What is required: Each record is to be written out exactly as it appears.
* * * * * * *
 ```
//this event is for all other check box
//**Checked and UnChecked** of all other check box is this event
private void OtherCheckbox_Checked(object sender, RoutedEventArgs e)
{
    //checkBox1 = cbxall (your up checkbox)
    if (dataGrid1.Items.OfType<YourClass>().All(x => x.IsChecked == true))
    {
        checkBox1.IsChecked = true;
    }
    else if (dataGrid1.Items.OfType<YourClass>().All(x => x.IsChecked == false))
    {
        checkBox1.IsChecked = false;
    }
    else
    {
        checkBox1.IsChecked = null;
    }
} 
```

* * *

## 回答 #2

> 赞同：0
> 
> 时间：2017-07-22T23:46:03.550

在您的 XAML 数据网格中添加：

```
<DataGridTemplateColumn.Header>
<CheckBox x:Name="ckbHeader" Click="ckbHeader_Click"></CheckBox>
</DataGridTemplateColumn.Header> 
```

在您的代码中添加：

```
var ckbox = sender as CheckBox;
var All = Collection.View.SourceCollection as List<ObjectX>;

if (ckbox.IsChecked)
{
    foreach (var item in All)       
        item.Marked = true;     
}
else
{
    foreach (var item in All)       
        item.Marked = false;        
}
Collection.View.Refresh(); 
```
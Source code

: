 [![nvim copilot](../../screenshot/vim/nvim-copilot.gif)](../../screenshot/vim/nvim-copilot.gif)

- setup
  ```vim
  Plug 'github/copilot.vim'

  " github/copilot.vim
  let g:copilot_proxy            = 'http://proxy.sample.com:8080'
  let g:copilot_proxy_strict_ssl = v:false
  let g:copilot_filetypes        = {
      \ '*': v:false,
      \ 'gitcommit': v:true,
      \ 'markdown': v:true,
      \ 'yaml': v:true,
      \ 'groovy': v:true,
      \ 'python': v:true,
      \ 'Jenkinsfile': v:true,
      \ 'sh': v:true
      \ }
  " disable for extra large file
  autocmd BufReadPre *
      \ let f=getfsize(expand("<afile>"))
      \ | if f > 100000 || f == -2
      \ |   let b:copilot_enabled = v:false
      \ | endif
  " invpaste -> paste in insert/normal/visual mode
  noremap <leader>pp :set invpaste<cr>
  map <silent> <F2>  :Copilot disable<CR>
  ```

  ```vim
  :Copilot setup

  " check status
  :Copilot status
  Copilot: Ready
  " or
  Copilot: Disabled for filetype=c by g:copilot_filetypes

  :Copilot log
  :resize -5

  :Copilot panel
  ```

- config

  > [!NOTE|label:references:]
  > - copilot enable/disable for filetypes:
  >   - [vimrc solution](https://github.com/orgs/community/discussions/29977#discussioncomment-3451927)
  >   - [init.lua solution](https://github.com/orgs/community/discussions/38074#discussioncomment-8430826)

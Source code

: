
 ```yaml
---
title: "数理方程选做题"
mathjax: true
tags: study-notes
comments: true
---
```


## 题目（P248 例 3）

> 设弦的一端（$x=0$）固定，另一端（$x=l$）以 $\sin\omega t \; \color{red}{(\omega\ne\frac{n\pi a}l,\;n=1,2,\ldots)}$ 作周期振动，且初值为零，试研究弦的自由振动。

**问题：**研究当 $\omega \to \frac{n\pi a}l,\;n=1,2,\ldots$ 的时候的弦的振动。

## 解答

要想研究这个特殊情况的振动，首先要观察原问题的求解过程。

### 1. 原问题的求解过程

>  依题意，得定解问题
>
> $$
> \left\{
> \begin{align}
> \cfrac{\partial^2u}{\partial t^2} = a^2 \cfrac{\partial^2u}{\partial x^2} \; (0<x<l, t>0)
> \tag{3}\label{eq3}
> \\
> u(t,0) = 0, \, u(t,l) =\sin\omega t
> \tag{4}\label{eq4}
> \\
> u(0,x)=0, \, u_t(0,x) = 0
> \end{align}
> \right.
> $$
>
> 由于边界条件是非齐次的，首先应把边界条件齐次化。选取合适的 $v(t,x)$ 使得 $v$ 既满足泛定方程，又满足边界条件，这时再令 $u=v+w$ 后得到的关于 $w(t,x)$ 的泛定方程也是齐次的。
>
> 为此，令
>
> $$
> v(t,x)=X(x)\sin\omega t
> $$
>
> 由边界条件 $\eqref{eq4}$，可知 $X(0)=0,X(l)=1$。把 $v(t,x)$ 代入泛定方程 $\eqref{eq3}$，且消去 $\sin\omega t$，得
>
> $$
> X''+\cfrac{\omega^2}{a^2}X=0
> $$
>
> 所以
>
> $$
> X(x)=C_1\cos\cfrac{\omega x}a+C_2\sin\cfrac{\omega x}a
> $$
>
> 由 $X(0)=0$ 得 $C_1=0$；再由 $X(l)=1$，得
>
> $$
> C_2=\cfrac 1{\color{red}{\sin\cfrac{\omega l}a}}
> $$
* * * * * * *
Exercise response:
 ```
//this event is for all other check box
//**Checked and UnChecked** of all other check box is this event
private void OtherCheckbox_Checked(object sender, RoutedEventArgs e)
{
    //checkBox1 = cbxall (your up checkbox)
    if (dataGrid1.Items.OfType<YourClass>().All(x => x.IsChecked == true))
    {
        checkBox1.IsChecked = true;
    }
    else if (dataGrid1.Items.OfType<YourClass>().All(x => x.IsChecked == false))
    {
        checkBox1.IsChecked = false;
    }
    else
    {
        checkBox1.IsChecked = null;
    }
} 
```

* * *

## 回答 #2

> 赞同：0
> 
> 时间：2017-07-22T23:46:03.550

在您的 XAML 数据网格中添加：

```
<DataGridTemplateColumn.Header>
<CheckBox x:Name="ckbHeader" Click="ckbHeader_Click"></CheckBox>
</DataGridTemplateColumn.Header> 
```

在您的代码中添加：

```
var ckbox = sender as CheckBox;
var All = Collection.View.SourceCollection as List<ObjectX>;

if (ckbox.IsChecked)
{
    foreach (var item in All)       
        item.Marked = true;     
}
else
{
    foreach (var item in All)       
        item.Marked = false;        
}
Collection.View.Refresh(); 
```
Source code

: [![nvim copilot](../../screenshot/vim/nvim-copilot.gif)](../../screenshot/vim/nvim-copilot.gif)

- setup
  ```vim
  Plug 'github/copilot.vim'

  " github/copilot.vim
  let g:copilot_proxy            = 'http://proxy.sample.com:8080'
  let g:copilot_proxy_strict_ssl = v:false
  let g:copilot_filetypes        = {
      \ '*': v:false,
      \ 'gitcommit': v:true,
      \ 'markdown': v:true,
      \ 'yaml': v:true,
      \ 'groovy': v:true,
      \ 'python': v:true,
      \ 'Jenkinsfile': v:true,
      \ 'sh': v:true
      \ }
  " disable for extra large file
  autocmd BufReadPre *
      \ let f=getfsize(expand("<afile>"))
      \ | if f > 100000 || f == -2
      \ |   let b:copilot_enabled = v:false
      \ | endif
  " invpaste -> paste in insert/normal/visual mode
  noremap <leader>pp :set invpaste<cr>
  map <silent> <F2>  :Copilot disable<CR>
  ```

  ```vim
  :Copilot setup

  " check status
  :Copilot status
  Copilot: Ready
  " or
  Copilot: Disabled for filetype=c by g:copilot_filetypes

  :Copilot log
  :resize -5

  :Copilot panel
  ```

- config

  > [!NOTE|label:references:]
  > - copilot enable/disable for filetypes:
  >   - [vimrc solution](https://github.com/orgs/community/discussions/29977#discussioncomment-3451927)
  >   - [init.lua solution](https://github.com/orgs/community/discussions/38074#discussioncomment-8430826)

Source code

:
 ```yaml
---
title: "数理方程选做题"
mathjax: true
tags: study-notes
comments: true
---
```


## 题目（P248 例 3）

> 设弦的一端（$x=0$）固定，另一端（$x=l$）以 $\sin\omega t \; \color{red}{(\omega\ne\frac{n\pi a}l,\;n=1,2,\ldots)}$ 作周期振动，且初值为零，试研究弦的自由振动。

**问题：**研究当 $\omega \to \frac{n\pi a}l,\;n=1,2,\ldots$ 的时候的弦的振动。

## 解答

要想研究这个特殊情况的振动，首先要观察原问题的求解过程。

### 1. 原问题的求解过程

>  依题意，得定解问题
>
> $$
> \left\{
> \begin{align}
> \cfrac{\partial^2u}{\partial t^2} = a^2 \cfrac{\partial^2u}{\partial x^2} \; (0<x<l, t>0)
> \tag{3}\label{eq3}
> \\
> u(t,0) = 0, \, u(t,l) =\sin\omega t
> \tag{4}\label{eq4}
> \\
> u(0,x)=0, \, u_t(0,x) = 0
> \end{align}
> \right.
> $$
>
> 由于边界条件是非齐次的，首先应把边界条件齐次化。选取合适的 $v(t,x)$ 使得 $v$ 既满足泛定方程，又满足边界条件，这时再令 $u=v+w$ 后得到的关于 $w(t,x)$ 的泛定方程也是齐次的。
>
> 为此，令
>
> $$
> v(t,x)=X(x)\sin\omega t
> $$
>
> 由边界条件 $\eqref{eq4}$，可知 $X(0)=0,X(l)=1$。把 $v(t,x)$ 代入泛定方程 $\eqref{eq3}$，且消去 $\sin\omega t$，得
>
> $$
> X''+\cfrac{\omega^2}{a^2}X=0
> $$
>
> 所以
>
> $$
> X(x)=C_1\cos\cfrac{\omega x}a+C_2\sin\cfrac{\omega x}a
> $$
>
> 由 $X(0)=0$ 得 $C_1=0$；再由 $X(l)=1$，得
>
> $$
> C_2=\cfrac 1{\color{red}{\sin\cfrac{\omega l}a}}
> $$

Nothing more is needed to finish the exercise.